Exercise aim: Please retype every entry as written, and keep the pictures out.

Information:
-------------------------

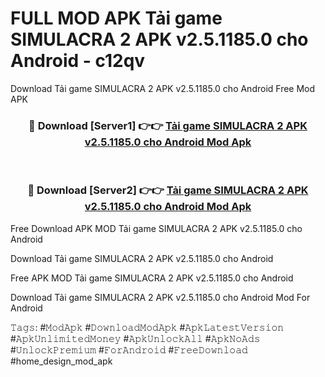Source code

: # FULL MOD APK Tải game SIMULACRA 2 APK v2.5.1185.0 cho Android - c12qv
Download Tải game SIMULACRA 2 APK v2.5.1185.0 cho Android Free Mod APK

<div align="center">
<h3>🔴 Download [Server1] 👉👉 <a href="https://apk-comot.site?title=Tải_game_SIMULACRA_2_APK_v2.5.1185.0_cho_Android">Tải game SIMULACRA 2 APK v2.5.1185.0 cho Android Mod Apk</a></h3><br>

<h3>🔴 Download [Server2] 👉👉 <a href="https://apk-comot.site?title=Tải_game_SIMULACRA_2_APK_v2.5.1185.0_cho_Android">Tải game SIMULACRA 2 APK v2.5.1185.0 cho Android Mod Apk</a></h3>
</div>


Free Download APK MOD Tải game SIMULACRA 2 APK v2.5.1185.0 cho Android

Download Tải game SIMULACRA 2 APK v2.5.1185.0 cho Android 

Free APK MOD Tải game SIMULACRA 2 APK v2.5.1185.0 cho Android 

Download Tải game SIMULACRA 2 APK v2.5.1185.0 cho Android Mod For Android

𝚃𝚊𝚐𝚜: #𝙼𝚘𝚍𝙰𝚙𝚔 #𝙳𝚘𝚠𝚗𝚕𝚘𝚊𝚍𝙼𝚘𝚍𝙰𝚙𝚔 #𝙰𝚙𝚔𝙻𝚊𝚝𝚎𝚜𝚝𝚅𝚎𝚛𝚜𝚒𝚘𝚗 #𝙰𝚙𝚔𝚄𝚗𝚕𝚒𝚖𝚒𝚝𝚎𝚍𝙼𝚘𝚗𝚎𝚢 #𝙰𝚙𝚔𝚄𝚗𝚕𝚘𝚌𝚔𝙰𝚕𝚕 #𝙰𝚙𝚔𝙽𝚘𝙰𝚍𝚜 #𝚄𝚗𝚕𝚘𝚌𝚔𝙿𝚛𝚎𝚖𝚒𝚞𝚖 #𝙵𝚘𝚛𝙰𝚗𝚍𝚛𝚘𝚒𝚍 #𝙵𝚛𝚎𝚎𝙳𝚘𝚠𝚗𝚕𝚘𝚊𝚍 #home_design_mod_apk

-------------------------

Written reply:
Source code

: # FULL MOD APK Tải game SIMULACRA 2 APK v2.5.1185.0 cho Android - c12qv
Download Tải game SIMULACRA 2 APK v2.5.1185.0 cho Android Free Mod APK

<div align="center">
<h3>🔴 Download [Server1] 👉👉 <a href="https://apk-comot.site?title=Tải_game_SIMULACRA_2_APK_v2.5.1185.0_cho_Android">Tải game SIMULACRA 2 APK v2.5.1185.0 cho Android Mod Apk</a></h3><br>

<h3>🔴 Download [Server2] 👉👉 <a href="https://apk-comot.site?title=Tải_game_SIMULACRA_2_APK_v2.5.1185.0_cho_Android">Tải game SIMULACRA 2 APK v2.5.1185.0 cho Android Mod Apk</a></h3>
</div>


Free Download APK MOD Tải game SIMULACRA 2 APK v2.5.1185.0 cho Android

Download Tải game SIMULACRA 2 APK v2.5.1185.0 cho Android 

Free APK MOD Tải game SIMULACRA 2 APK v2.5.1185.0 cho Android 

Download Tải game SIMULACRA 2 APK v2.5.1185.0 cho Android Mod For Android

𝚃𝚊𝚐𝚜: #𝙼𝚘𝚍𝙰𝚙𝚔 #𝙳𝚘𝚠𝚗𝚕𝚘𝚊𝚍𝙼𝚘𝚍𝙰𝚙𝚔 #𝙰𝚙𝚔𝙻𝚊𝚝𝚎𝚜𝚝𝚅𝚎𝚛𝚜𝚒𝚘𝚗 #𝙰𝚙𝚔𝚄𝚗𝚕𝚒𝚖𝚒𝚝𝚎𝚍𝙼𝚘𝚗𝚎𝚢 #𝙰𝚙𝚔𝚄𝚗𝚕𝚘𝚌𝚔𝙰𝚕𝚕 #𝙰𝚙𝚔𝙽𝚘𝙰𝚍𝚜 #𝚄𝚗𝚕𝚘𝚌𝚔𝙿𝚛𝚎𝚖𝚒𝚞𝚖 #𝙵𝚘𝚛𝙰𝚗𝚍𝚛𝚘𝚒𝚍 #𝙵𝚛𝚎𝚎𝙳𝚘𝚠𝚗𝚕𝚘𝚊𝚍 #home_design_mod_apk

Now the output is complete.